Bobadilla is a 5-foot-7 guard who plays the guard position and is currently part of the Gilas Girls under-18 squad.
“She can definitely hit the mid-range as a lefty like Alex Cabagnot,” said Gopez. “She’s definitely powerful hitting that left side of hers, but then she can obviously change direction and obviously finish on the right as well.
“For the most part, she’s definitely a leader, she’s vocal on the court, her defense is definitely on point and I think participating on this under-18, I think she’ll definitely contribute to this group tremendously.”
The 18-year-old Bobadilla said she prefers to play fast-paced and values her shot and how she gets to the basket.
She has played for Twentynine Palms High School and recently committed to play collegiate basketball for Point Loma Nazarene University.
Bobadilla’s mother is from Olongapo, while her father is from Nueva Ecija.
Alter is a power forward/center with a 6-foot-11 wingspan and currently plays for the Volcano Vista High School.
The 6-foot-9 big man expressed his admiration for NBA superstar Giannis Antetokounmpo because his unique skill set separates him from the other players in the league.
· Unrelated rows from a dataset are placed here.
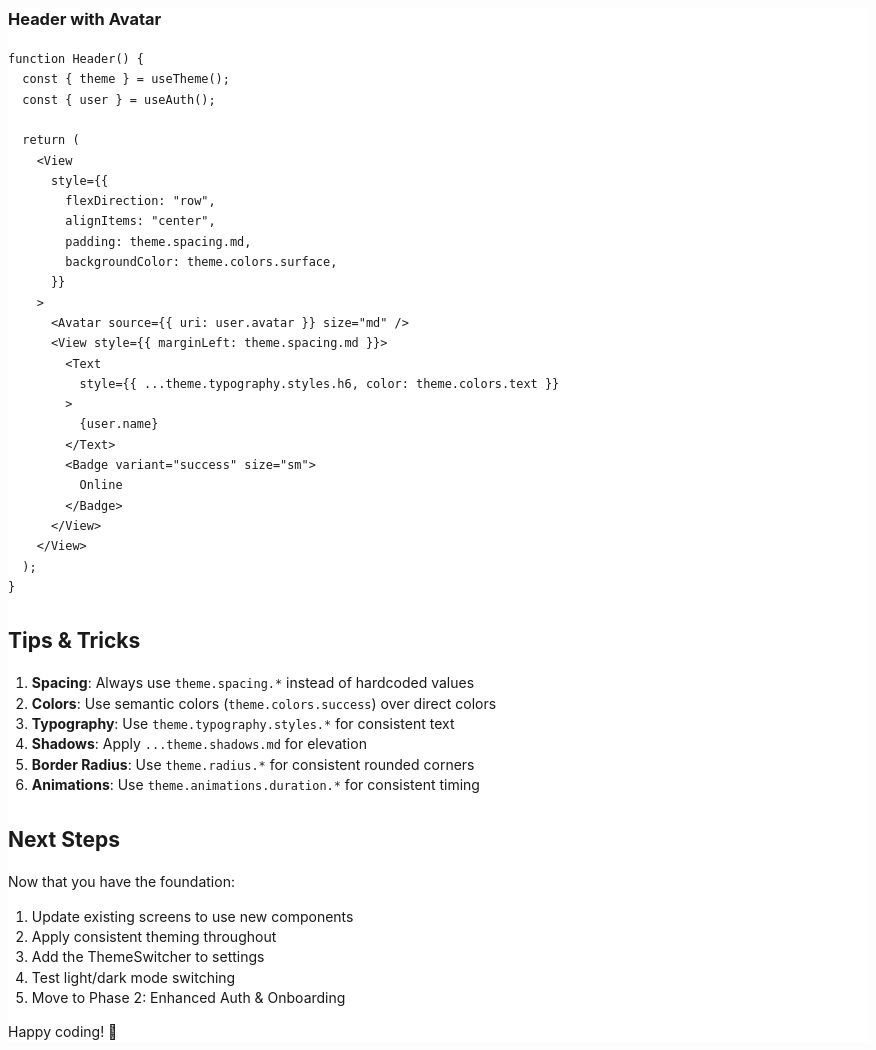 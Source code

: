 ### Header with Avatar

```tsx
function Header() {
  const { theme } = useTheme();
  const { user } = useAuth();

  return (
    <View
      style={{
        flexDirection: "row",
        alignItems: "center",
        padding: theme.spacing.md,
        backgroundColor: theme.colors.surface,
      }}
    >
      <Avatar source={{ uri: user.avatar }} size="md" />
      <View style={{ marginLeft: theme.spacing.md }}>
        <Text
          style={{ ...theme.typography.styles.h6, color: theme.colors.text }}
        >
          {user.name}
        </Text>
        <Badge variant="success" size="sm">
          Online
        </Badge>
      </View>
    </View>
  );
}
```

## Tips & Tricks

1. **Spacing**: Always use `theme.spacing.*` instead of hardcoded values
2. **Colors**: Use semantic colors (`theme.colors.success`) over direct colors
3. **Typography**: Use `theme.typography.styles.*` for consistent text
4. **Shadows**: Apply `...theme.shadows.md` for elevation
5. **Border Radius**: Use `theme.radius.*` for consistent rounded corners
6. **Animations**: Use `theme.animations.duration.*` for consistent timing

## Next Steps

Now that you have the foundation:

1. Update existing screens to use new components
2. Apply consistent theming throughout
3. Add the ThemeSwitcher to settings
4. Test light/dark mode switching
5. Move to Phase 2: Enhanced Auth & Onboarding

Happy coding! 🎉
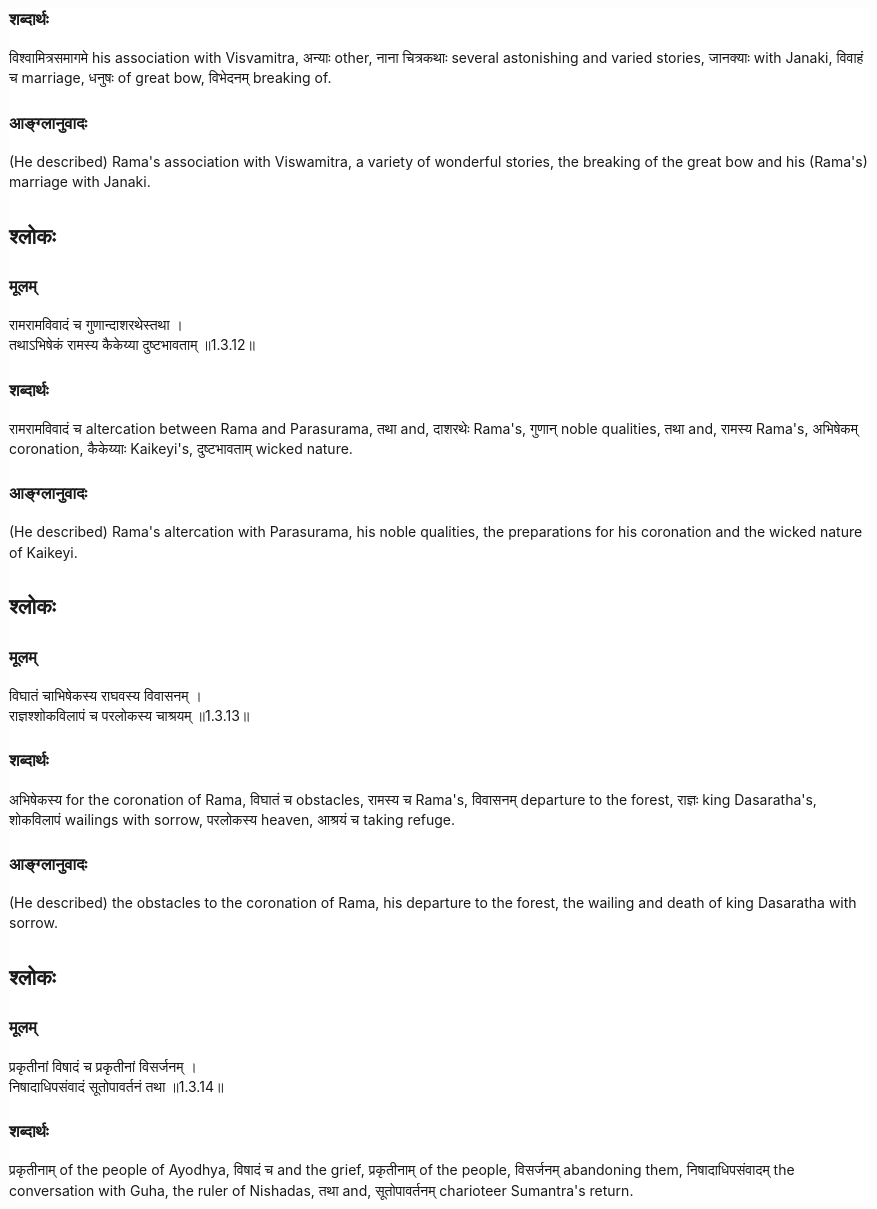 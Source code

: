 ### शब्दार्थः
विश्वामित्रसमागमे his association with Visvamitra, अन्याः other, नाना चित्रकथाः several astonishing and varied  stories, जानक्याः with Janaki, विवाहं च marriage, धनुषः of great bow, विभेदनम् breaking of.

### आङ्ग्लानुवादः
(He described) Rama's association with Viswamitra, a variety of wonderful stories, the breaking of the great bow and his (Rama's) marriage with Janaki.



## श्लोकः
### मूलम्
रामरामविवादं च गुणान्दाशरथेस्तथा ।  
तथाऽभिषेकं रामस्य कैकेय्या दुष्टभावताम् ॥1.3.12॥

### शब्दार्थः
रामरामविवादं च altercation between Rama and Parasurama, तथा and, दाशरथेः Rama's, गुणान् noble qualities, तथा and, रामस्य Rama's, अभिषेकम् coronation, कैकेय्याः Kaikeyi's, दुष्टभावताम् wicked nature.

### आङ्ग्लानुवादः
(He described) Rama's altercation with Parasurama, his noble qualities, the preparations for his coronation and the wicked nature of Kaikeyi.



## श्लोकः
### मूलम्
विघातं चाभिषेकस्य राघवस्य विवासनम् ।  
राज्ञश्शोकविलापं च परलोकस्य चाश्रयम् ॥1.3.13॥

### शब्दार्थः
अभिषेकस्य for the coronation of Rama, विघातं च obstacles, रामस्य च Rama's, विवासनम् departure to the forest, राज्ञः king Dasaratha's, शोकविलापं wailings with sorrow,  परलोकस्य heaven, आश्रयं च taking refuge.

### आङ्ग्लानुवादः
(He described) the obstacles to the coronation of Rama, his departure to the forest, the wailing and death of king Dasaratha with sorrow.



## श्लोकः
### मूलम्
प्रकृतीनां विषादं च प्रकृतीनां विसर्जनम् ।  
निषादाधिपसंवादं सूतोपावर्तनं तथा ॥1.3.14॥

### शब्दार्थः
प्रकृतीनाम् of the people of Ayodhya, विषादं च and the grief, प्रकृतीनाम् of the people, विसर्जनम् abandoning them, निषादाधिपसंवादम् the conversation with Guha, the ruler of Nishadas, तथा and, सूतोपावर्तनम् charioteer Sumantra's return.
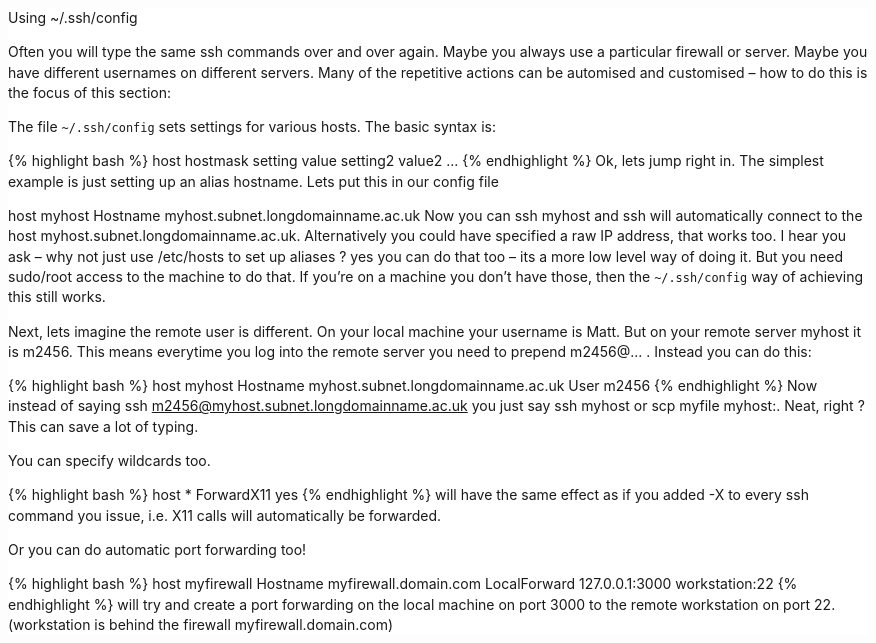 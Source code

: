 Using ~/.ssh/config

Often you will type the same ssh commands over and over again. Maybe you always use a particular firewall or server. Maybe you have different usernames on different servers. Many of the repetitive actions can be automised and customised – how to do this is the focus of this section:

The file `~/.ssh/config` sets settings for various hosts. The basic syntax is:

{% highlight bash %}
host hostmask
setting  value
setting2  value2
...
{% endhighlight %}
Ok, lets jump right in. The simplest example is just setting up an alias hostname. Lets put this in our config file

host myhost
Hostname myhost.subnet.longdomainname.ac.uk
Now you can ssh myhost and ssh will automatically connect to the host myhost.subnet.longdomainname.ac.uk. Alternatively you could have specified a raw IP address, that works too. I hear you ask – why not just use /etc/hosts to set up aliases ? yes you can do that too – its a more low level way of doing it. But you need sudo/root access to the machine to do that. If you’re on a machine you don’t have those, then the `~/.ssh/config` way of achieving this still works.

Next, lets imagine the remote user is different. On your local machine your username is Matt. But on your remote server myhost it is m2456. This means everytime you log into the remote server you need to prepend m2456@...  . Instead you can do this:

{% highlight bash %}
host myhost
Hostname myhost.subnet.longdomainname.ac.uk
User m2456
{% endhighlight %}
Now instead of saying ssh m2456@myhost.subnet.longdomainname.ac.uk you just say ssh myhost or scp myfile myhost:. Neat, right ? This can save a lot of typing.

You can specify wildcards too.

{% highlight bash %}
host *
ForwardX11  yes
{% endhighlight %}
will have the same effect as if you added -X to every ssh command you issue, i.e. X11 calls will automatically be forwarded.

Or you can do automatic port forwarding too!

{% highlight bash %}
host myfirewall
Hostname myfirewall.domain.com
LocalForward 127.0.0.1:3000 workstation:22
{% endhighlight %}
will try and create a port forwarding on the local machine on port 3000 to the remote workstation on port 22. (workstation is behind the firewall myfirewall.domain.com)
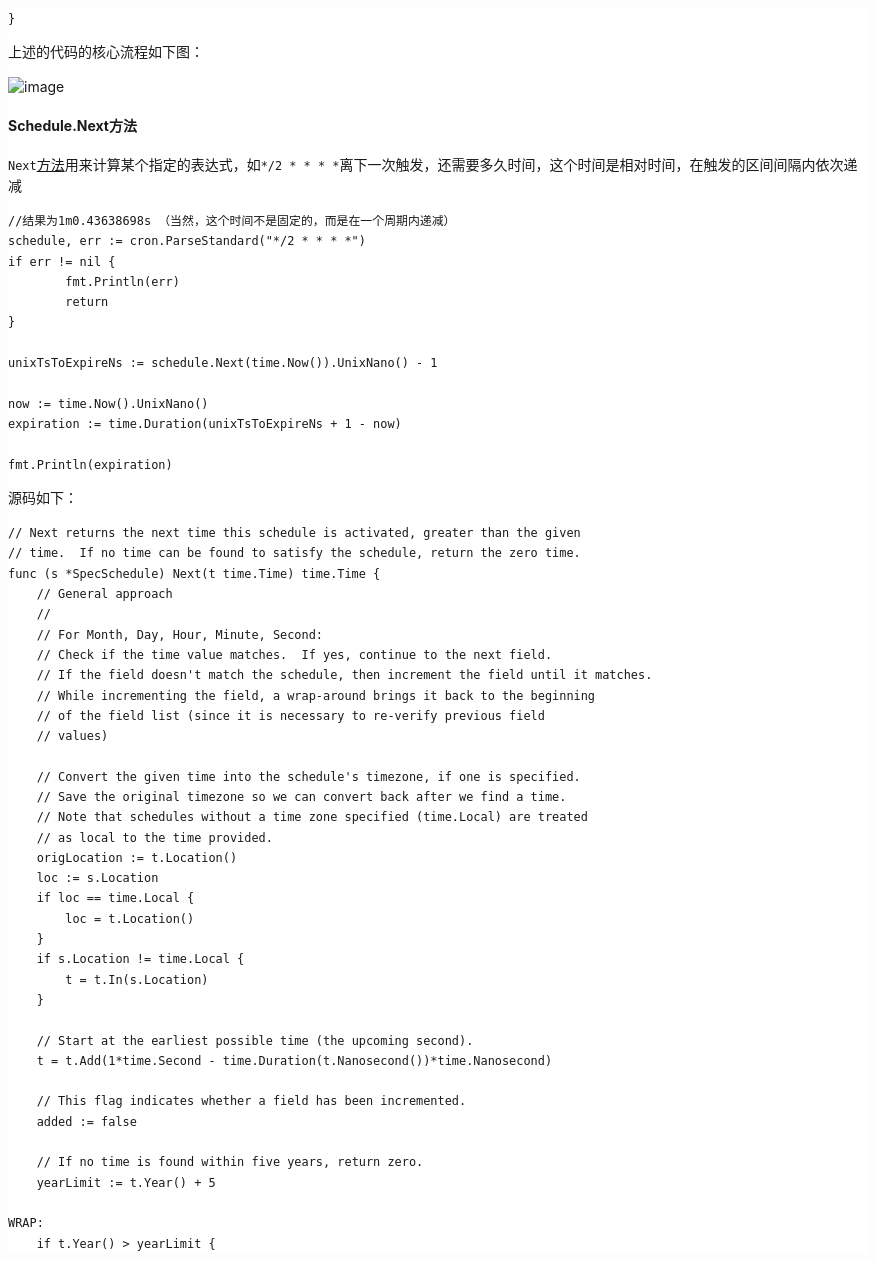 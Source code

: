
 ```golang
}
```

上述的代码的核心流程如下图：

![image](https://raw.githubusercontent.com/pandaychen/pandaychen.github.io/master/blog_img/2022/dcrontab/crontab-core-event-loop.png)


####  Schedule.Next方法
`Next`[方法](https://github.com/robfig/cron/blob/master/spec.go#L58)用来计算某个指定的表达式，如`*/2 * * * *`离下一次触发，还需要多久时间，这个时间是相对时间，在触发的区间间隔内依次递减
```golang
//结果为1m0.43638698s （当然，这个时间不是固定的，而是在一个周期内递减）
schedule, err := cron.ParseStandard("*/2 * * * *")
if err != nil {
        fmt.Println(err)
        return
}

unixTsToExpireNs := schedule.Next(time.Now()).UnixNano() - 1

now := time.Now().UnixNano()
expiration := time.Duration(unixTsToExpireNs + 1 - now)

fmt.Println(expiration)
```

源码如下：
```GOLANG
// Next returns the next time this schedule is activated, greater than the given
// time.  If no time can be found to satisfy the schedule, return the zero time.
func (s *SpecSchedule) Next(t time.Time) time.Time {
	// General approach
	//
	// For Month, Day, Hour, Minute, Second:
	// Check if the time value matches.  If yes, continue to the next field.
	// If the field doesn't match the schedule, then increment the field until it matches.
	// While incrementing the field, a wrap-around brings it back to the beginning
	// of the field list (since it is necessary to re-verify previous field
	// values)

	// Convert the given time into the schedule's timezone, if one is specified.
	// Save the original timezone so we can convert back after we find a time.
	// Note that schedules without a time zone specified (time.Local) are treated
	// as local to the time provided.
	origLocation := t.Location()
	loc := s.Location
	if loc == time.Local {
		loc = t.Location()
	}
	if s.Location != time.Local {
		t = t.In(s.Location)
	}

	// Start at the earliest possible time (the upcoming second).
	t = t.Add(1*time.Second - time.Duration(t.Nanosecond())*time.Nanosecond)

	// This flag indicates whether a field has been incremented.
	added := false

	// If no time is found within five years, return zero.
	yearLimit := t.Year() + 5

WRAP:
	if t.Year() > yearLimit {
```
“I like to be able to do everything. I don’t like to stay stuck to a certain aspect, I like to be able to shoot, dribble, to be super strong in the post, and I think it’s more being a basketball player than being [focused] position-wise,” said Alter, whose grandmother and grandfather are from Bohol and Laguna, respectively.
Despite not committing to any collegiate school yet, Alter said he “had a really good talk with coaches from UP.”
Heyn is a junior player from Westview High School and has yet to commit to any college schools.
“I’m looking for a school that’s gonna balance both my academic side as well as my athletic side,” said the 16-year-old.
“I have time and I’m still gonna be looking for a college as I’m doing that type of stuff so yeah, I’m excited though.”
Heyn said playing in the Philippines is definitely an option for the 6-foot power forward as she continues the search for her next school.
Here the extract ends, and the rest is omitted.